The dandelion has just started to bloom in the fields. I’m curious to see how natural dyeing wool with dandelion will turn out. Now that I have an abundance of sheep’s wool, the time has come to make something of it. I bought the book Wild Color by Jenny Dean and I’m eager to get started.
Just Dandelion should give a lime green
According to the book, the flower and the leaf of the dandelion together, and without (toxic) pre-treatment, produce a kind of lime green. That seems like a good idea to me. In ‘natural dyeing’ are used mordants to open up the wool. Aluminium sulphate is oftenly used. Acording to the book it is non-toxic, but copper another mordant is certainly toxic.
- I bring an equal weight of leaf and flower of the dandelion to a boil in a pan and let it simmer for an hour, then leave it overnight.
- The next morning, I pour the mixture through a colander.
- In the coloured water I add the wool (equal weight of the original plant material) and bring this slowly to the boil.
- Let it simmer for an hour, cool down and leave it overnight.
- The next day the colour is beige. But definitely not lime.
How to change the colour after you natural dyed the wool
The book contains a scheme of colour variations based on post-treatment of dyed wool. I choose acid (vinegar, citric acid), alkaline (soda, amonia) and iron because I have it on hand and in principle it is not harmful. There is an iron well just nearby. I have no idea what the ratio of iron is, but it smells and tastes strongly of iron.
- I fill two glasses with cold water from the tap.
- In the first I put a teaspoon of soda (1).
- In the second a teaspoon of vinegar (2).
- The third glass I fill with iron water from the spring (3).
You can immediately see the difference. Soda makes it yellower and iron darker. The vinegar makes little difference. In the foreground you see the beige wool already dyed with dandelion.

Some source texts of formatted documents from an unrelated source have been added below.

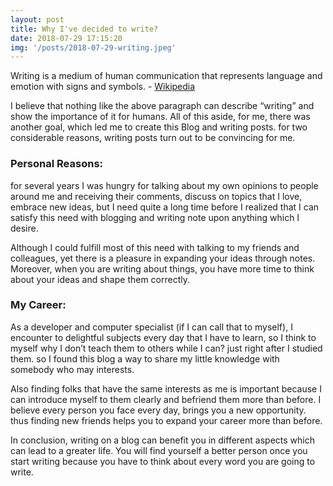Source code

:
 ```yaml
---
layout: post
title: Why I've decided to write?
date: 2018-07-29 17:15:20
img: '/posts/2018-07-29-writing.jpeg'
---
```


Writing is a medium of human communication that represents language and emotion with signs and symbols.  - [Wikipedia](https://en.wikipedia.org/wiki/Writing)

I believe that nothing like the above paragraph can describe “writing” and show the importance of it for humans. All of this aside, for me, there was another goal, which led me to create this Blog and writing posts. for two considerable reasons, writing posts turn out to be convincing for me.

### Personal Reasons:

for several years I was hungry for talking about my own opinions to people around me and receiving their comments, discuss on topics that I love, embrace new ideas, but I need quite a long time before I realized that I can satisfy this need with blogging and writing note upon anything which I desire.

Although I could fulfill most of this need with talking to my friends and colleagues, yet there is a pleasure in expanding your ideas through notes. Moreover, when you are writing about things, you have more time to think about your ideas and shape them correctly.

### My Career:

As a developer and computer specialist (if I can call that to myself), I encounter to delightful subjects every day that I have to learn, so I think to myself why I don’t teach them to others while I can? just right after I studied them. so I found this blog a way to share my little knowledge with somebody who may interests.

Also finding folks that have the same interests as me is important because I can introduce myself to them clearly and befriend them more than before. I believe every person you face every day, brings you a new opportunity. thus finding new friends helps you to expand your career more than before.

In conclusion, writing on a blog can benefit you in different aspects which can lead to a greater life. You will find yourself a better person once you start writing because you have to think about every word you are going to write.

After letting the wool stand for an hour, I carefully rinse it with water and let it dry. Indeed soda makes the wool dyed with dandelion yellow, vinegar makes relatively little difference and Iron makes grey in my case. I forgot to measure the PH of the water. For sure that makes a difference already in the first batch of natural dyeing.
Amazing to see how the wool changes colours with post treatments
The grey should have been dark green arcording to the book but I like the grey. It is amazing to see how the wool changes colours just with dandelion and a little bit of water from our well.
You can make your own iron water. Put some rusty nails into a glass jar with 2/3 water and 1/3 vinegar and leave it closed for one or two weeks until the solution turns a rusty orange colour. Thank you Jenny Dean for such a nice book.